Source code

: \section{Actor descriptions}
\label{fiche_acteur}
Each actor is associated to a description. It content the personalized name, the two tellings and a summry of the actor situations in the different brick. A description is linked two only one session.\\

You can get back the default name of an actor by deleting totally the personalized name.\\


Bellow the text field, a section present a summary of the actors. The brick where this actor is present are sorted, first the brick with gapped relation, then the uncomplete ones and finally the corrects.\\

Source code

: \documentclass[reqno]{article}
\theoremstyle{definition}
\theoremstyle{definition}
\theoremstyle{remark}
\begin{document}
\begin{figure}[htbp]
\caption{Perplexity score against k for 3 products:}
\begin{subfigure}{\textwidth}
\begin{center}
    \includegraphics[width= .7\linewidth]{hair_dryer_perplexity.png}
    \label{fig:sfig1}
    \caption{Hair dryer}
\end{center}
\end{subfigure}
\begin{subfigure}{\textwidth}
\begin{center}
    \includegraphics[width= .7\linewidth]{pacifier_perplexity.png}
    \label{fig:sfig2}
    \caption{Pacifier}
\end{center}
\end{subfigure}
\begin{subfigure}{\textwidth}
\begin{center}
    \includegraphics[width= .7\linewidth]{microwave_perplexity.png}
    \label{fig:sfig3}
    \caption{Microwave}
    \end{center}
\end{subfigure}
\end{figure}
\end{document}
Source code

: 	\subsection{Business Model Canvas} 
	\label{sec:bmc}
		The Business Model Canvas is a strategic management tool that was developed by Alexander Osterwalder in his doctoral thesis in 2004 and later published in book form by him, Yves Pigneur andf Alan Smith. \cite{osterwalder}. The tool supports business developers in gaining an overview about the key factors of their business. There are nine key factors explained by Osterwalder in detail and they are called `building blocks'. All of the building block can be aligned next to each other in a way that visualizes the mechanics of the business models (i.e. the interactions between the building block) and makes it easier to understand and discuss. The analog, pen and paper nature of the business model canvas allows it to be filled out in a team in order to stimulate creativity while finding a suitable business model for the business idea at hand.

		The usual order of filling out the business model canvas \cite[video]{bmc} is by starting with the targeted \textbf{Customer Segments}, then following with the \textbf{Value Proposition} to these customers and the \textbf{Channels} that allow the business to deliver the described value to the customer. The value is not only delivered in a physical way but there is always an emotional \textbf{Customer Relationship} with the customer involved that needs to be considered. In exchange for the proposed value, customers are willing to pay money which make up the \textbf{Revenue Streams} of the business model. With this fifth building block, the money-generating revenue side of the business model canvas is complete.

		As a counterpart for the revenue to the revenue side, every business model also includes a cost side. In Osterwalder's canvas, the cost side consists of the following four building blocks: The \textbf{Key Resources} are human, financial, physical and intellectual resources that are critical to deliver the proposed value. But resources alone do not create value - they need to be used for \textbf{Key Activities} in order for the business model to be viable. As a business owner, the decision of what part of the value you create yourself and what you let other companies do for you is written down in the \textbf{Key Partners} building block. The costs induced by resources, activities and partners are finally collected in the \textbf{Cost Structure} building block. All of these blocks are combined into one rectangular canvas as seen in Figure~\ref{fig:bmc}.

★ ★ ★ ★ ★ ★ ★

[EXERCISE PROMPT] Pick out all lines from the data above in which the word "with" appears.

[SOLUTION TO THIS PROBLEM]
Bellow the text field, a section present a summary of the actors. The brick where this actor is present are sorted, first the brick with gapped relation, then the uncomplete ones and finally the corrects.\\
		The usual order of filling out the business model canvas \cite[video]{bmc} is by starting with the targeted \textbf{Customer Segments}, then following with the \textbf{Value Proposition} to these customers and the \textbf{Channels} that allow the business to deliver the described value to the customer. The value is not only delivered in a physical way but there is always an emotional \textbf{Customer Relationship} with the customer involved that needs to be considered. In exchange for the proposed value, customers are willing to pay money which make up the \textbf{Revenue Streams} of the business model. With this fifth building block, the money-generating revenue side of the business model canvas is complete.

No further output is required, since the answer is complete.